In the early 1840s members of Piripi Te Maari’s family began to return to Wairarapa. He joined them in the early 1850s, by which time he was married to Meri Te Haeata. While he was away, he had been educated at the school of CMS missionary William Williams at Waerenga-a-hika, near Gisborne. This education equipped him for his future activities as the ‘man of affairs’ for his people.

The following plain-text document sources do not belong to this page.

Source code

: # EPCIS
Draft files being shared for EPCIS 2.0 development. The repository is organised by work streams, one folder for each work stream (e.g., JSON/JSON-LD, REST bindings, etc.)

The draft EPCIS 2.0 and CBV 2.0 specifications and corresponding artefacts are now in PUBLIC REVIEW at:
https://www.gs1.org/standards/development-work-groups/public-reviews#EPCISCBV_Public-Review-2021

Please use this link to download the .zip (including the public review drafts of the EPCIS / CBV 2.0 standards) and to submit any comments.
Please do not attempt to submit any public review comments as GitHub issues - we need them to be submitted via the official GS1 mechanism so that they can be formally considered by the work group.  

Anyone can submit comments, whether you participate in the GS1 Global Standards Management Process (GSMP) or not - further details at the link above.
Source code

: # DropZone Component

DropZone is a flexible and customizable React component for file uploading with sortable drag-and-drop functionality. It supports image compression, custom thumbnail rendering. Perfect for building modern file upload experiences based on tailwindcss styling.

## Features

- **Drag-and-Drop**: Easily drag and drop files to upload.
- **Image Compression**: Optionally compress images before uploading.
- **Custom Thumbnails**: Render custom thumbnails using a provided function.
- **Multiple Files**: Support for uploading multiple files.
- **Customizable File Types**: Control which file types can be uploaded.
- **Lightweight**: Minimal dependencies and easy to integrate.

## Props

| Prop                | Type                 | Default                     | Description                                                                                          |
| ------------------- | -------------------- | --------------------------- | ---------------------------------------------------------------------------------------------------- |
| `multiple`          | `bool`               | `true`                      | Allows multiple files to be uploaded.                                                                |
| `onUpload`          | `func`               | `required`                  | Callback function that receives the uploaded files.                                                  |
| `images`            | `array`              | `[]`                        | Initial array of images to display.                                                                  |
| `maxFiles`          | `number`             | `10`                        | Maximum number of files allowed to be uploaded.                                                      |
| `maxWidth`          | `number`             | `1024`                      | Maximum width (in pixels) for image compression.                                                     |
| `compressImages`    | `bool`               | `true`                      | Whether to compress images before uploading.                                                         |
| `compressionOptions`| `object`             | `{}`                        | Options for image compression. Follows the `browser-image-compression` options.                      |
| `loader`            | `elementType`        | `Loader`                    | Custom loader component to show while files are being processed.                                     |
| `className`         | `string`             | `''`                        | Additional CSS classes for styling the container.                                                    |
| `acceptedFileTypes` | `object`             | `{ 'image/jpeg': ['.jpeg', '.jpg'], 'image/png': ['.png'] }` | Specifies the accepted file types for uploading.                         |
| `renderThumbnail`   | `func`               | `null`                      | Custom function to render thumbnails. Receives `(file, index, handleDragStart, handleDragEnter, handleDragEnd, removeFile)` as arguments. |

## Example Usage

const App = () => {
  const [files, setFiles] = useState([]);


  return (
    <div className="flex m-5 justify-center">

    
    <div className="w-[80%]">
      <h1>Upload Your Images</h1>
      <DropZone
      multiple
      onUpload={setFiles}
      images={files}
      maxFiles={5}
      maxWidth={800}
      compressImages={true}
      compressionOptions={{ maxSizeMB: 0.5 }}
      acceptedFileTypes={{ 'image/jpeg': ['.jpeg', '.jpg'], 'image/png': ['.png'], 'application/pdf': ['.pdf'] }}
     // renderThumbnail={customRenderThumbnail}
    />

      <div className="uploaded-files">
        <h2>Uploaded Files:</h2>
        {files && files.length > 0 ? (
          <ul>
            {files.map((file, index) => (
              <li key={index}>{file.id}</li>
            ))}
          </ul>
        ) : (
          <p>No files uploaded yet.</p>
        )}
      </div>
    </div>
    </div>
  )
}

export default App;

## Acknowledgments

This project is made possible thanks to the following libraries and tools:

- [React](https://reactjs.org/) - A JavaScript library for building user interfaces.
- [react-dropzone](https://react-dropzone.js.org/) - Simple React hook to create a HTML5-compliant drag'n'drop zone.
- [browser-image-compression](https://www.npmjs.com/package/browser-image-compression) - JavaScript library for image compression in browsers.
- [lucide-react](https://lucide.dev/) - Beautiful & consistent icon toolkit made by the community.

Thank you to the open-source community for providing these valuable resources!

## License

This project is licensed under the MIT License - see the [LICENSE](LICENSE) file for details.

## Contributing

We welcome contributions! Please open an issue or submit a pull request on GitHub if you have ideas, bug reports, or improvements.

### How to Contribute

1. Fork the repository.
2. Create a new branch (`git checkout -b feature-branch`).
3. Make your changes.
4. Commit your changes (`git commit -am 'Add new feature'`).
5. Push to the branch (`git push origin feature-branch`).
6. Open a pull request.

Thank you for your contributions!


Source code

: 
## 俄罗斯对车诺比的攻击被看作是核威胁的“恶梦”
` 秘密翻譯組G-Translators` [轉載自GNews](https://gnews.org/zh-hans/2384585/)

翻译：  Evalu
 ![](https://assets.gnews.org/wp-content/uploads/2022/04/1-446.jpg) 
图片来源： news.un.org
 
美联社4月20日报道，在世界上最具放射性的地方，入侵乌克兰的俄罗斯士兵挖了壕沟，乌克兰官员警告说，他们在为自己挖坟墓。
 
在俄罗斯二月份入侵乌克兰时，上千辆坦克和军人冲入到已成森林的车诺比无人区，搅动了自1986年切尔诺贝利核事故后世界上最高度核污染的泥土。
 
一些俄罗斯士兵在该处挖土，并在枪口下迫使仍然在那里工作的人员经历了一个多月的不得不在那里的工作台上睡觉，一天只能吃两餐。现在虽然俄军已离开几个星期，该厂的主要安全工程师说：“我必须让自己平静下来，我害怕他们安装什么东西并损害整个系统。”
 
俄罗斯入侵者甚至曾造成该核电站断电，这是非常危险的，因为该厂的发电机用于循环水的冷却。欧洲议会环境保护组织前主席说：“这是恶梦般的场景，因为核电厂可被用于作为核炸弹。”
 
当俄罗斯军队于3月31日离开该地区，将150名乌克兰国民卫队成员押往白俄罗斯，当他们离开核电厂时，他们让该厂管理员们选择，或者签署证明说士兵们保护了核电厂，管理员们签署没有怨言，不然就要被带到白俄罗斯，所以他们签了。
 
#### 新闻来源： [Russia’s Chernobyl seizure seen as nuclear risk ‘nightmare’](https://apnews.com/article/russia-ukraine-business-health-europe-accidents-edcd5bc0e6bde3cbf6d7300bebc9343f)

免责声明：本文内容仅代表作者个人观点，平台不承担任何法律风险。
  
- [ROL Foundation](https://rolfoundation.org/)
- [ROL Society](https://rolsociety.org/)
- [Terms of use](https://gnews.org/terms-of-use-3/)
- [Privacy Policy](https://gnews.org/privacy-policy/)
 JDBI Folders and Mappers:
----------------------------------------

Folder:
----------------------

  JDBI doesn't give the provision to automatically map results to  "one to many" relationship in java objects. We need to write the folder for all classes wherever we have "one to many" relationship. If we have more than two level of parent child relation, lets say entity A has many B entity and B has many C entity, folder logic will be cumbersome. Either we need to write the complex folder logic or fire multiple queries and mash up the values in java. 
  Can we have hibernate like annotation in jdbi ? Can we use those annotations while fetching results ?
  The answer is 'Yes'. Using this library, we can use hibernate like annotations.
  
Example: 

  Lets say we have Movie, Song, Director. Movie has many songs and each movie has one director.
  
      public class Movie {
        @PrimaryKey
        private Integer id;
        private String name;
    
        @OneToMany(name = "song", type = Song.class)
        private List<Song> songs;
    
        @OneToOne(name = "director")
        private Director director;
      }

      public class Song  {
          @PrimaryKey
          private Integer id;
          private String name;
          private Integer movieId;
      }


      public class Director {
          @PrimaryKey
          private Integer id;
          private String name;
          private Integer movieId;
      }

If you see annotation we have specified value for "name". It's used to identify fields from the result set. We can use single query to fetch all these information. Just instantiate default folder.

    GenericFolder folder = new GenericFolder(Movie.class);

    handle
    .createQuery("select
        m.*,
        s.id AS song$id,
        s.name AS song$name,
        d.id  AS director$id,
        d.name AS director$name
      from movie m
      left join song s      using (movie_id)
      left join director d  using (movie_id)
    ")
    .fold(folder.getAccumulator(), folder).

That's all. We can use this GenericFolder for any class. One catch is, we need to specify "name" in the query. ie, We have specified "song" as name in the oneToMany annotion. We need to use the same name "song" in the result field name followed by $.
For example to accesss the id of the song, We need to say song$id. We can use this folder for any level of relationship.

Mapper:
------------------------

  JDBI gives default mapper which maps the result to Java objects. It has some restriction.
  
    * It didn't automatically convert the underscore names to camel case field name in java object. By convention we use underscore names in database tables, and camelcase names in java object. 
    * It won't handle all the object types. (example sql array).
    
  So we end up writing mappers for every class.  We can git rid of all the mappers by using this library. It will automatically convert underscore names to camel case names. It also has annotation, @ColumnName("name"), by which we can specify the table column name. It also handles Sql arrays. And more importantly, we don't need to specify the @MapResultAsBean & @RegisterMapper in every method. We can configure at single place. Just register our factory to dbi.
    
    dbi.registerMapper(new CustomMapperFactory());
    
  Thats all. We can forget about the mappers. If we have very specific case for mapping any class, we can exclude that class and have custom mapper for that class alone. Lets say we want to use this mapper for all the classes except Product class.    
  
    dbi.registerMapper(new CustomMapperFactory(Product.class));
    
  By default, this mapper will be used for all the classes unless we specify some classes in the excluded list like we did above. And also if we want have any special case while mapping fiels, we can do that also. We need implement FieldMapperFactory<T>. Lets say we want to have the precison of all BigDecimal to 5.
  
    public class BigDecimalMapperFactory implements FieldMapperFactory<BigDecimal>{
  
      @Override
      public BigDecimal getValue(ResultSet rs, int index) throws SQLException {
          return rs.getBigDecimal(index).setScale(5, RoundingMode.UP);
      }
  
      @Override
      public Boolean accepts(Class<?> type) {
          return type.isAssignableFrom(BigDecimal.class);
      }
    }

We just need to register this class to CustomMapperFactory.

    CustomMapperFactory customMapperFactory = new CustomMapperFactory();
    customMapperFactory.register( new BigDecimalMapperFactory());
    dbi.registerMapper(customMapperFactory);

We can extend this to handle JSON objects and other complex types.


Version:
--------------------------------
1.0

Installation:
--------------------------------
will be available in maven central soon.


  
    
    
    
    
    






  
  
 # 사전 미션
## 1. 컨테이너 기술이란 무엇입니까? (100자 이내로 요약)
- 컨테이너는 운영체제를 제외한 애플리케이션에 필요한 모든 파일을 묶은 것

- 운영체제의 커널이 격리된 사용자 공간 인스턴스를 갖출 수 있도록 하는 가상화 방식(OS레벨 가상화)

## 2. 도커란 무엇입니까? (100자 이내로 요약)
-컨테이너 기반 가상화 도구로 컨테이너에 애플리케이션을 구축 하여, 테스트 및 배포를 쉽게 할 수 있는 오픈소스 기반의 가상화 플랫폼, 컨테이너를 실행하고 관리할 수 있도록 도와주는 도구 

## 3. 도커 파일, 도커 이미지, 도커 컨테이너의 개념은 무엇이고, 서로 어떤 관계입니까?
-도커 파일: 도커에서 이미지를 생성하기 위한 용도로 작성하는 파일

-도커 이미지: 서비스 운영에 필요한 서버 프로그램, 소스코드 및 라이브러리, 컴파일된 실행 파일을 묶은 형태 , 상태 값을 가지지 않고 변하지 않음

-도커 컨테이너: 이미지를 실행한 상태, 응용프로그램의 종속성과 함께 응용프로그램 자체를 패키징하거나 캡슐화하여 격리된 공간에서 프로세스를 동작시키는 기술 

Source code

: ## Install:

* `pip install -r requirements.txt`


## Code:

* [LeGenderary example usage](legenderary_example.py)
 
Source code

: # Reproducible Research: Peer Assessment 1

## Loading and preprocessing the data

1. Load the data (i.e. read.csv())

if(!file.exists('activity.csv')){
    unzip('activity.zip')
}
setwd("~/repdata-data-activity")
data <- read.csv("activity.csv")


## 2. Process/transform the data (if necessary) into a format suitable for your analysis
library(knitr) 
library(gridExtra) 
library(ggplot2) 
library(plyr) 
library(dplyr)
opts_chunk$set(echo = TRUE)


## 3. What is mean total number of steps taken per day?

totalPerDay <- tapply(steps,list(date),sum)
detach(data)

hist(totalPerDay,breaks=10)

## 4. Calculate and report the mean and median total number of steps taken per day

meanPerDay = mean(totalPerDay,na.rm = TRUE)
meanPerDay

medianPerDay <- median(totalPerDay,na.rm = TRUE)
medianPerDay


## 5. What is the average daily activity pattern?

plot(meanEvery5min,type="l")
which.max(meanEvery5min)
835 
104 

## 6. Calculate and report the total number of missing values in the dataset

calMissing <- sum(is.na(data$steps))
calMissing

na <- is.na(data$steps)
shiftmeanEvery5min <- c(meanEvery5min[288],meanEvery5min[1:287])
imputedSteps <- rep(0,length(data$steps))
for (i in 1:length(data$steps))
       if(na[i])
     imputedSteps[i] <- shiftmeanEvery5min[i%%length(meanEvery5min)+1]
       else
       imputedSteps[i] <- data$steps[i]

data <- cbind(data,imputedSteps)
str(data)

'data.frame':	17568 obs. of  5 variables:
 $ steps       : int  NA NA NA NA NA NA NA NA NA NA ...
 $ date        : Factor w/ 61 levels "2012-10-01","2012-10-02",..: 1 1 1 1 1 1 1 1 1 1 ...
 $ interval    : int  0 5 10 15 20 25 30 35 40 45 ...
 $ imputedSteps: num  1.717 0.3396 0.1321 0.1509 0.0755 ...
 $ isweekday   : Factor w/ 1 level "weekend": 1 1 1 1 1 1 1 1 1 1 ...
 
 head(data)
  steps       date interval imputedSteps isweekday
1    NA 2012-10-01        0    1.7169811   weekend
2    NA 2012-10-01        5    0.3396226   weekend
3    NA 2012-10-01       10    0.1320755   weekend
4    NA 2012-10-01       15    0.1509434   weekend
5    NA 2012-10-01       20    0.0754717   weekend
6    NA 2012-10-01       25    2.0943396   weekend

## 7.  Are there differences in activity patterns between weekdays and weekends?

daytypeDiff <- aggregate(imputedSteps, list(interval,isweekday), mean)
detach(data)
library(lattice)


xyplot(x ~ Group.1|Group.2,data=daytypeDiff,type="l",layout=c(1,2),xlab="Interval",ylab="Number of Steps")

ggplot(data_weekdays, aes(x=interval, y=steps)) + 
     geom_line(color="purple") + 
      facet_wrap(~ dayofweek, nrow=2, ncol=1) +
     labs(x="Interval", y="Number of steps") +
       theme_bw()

His reputation was enhanced by his success as a farmer. He leased land from his relatives and ran sheep and cattle. He operated on such a large scale that he needed to employ Pakeha workers. The skill he showed in adopting the agricultural and business practices of the settlers helped him to achieve recognition as a man competent to deal with land and fishing rights. He was consistently concerned that Maori landowners should lose none of their rights. This concern led him into the great battle of his life, the struggle to prevent settler encroachment on the rights and lands of the owners of the two Wairarapa lakes. The lands bordering on the lakes had been purchased for the government by chief land purchase commissioner, Donald McLean, in 1853. The deeds of sale were not clear about the precise boundaries of the blocks purchased by McLean, but he had given a verbal agreement that the lakes themselves should stay in Maori hands, together with the low-lying swampy areas, below the high-water flood line. He had agreed, too, that any settler who opened the shingle bar dividing the lower lake from the sea would be fined £50.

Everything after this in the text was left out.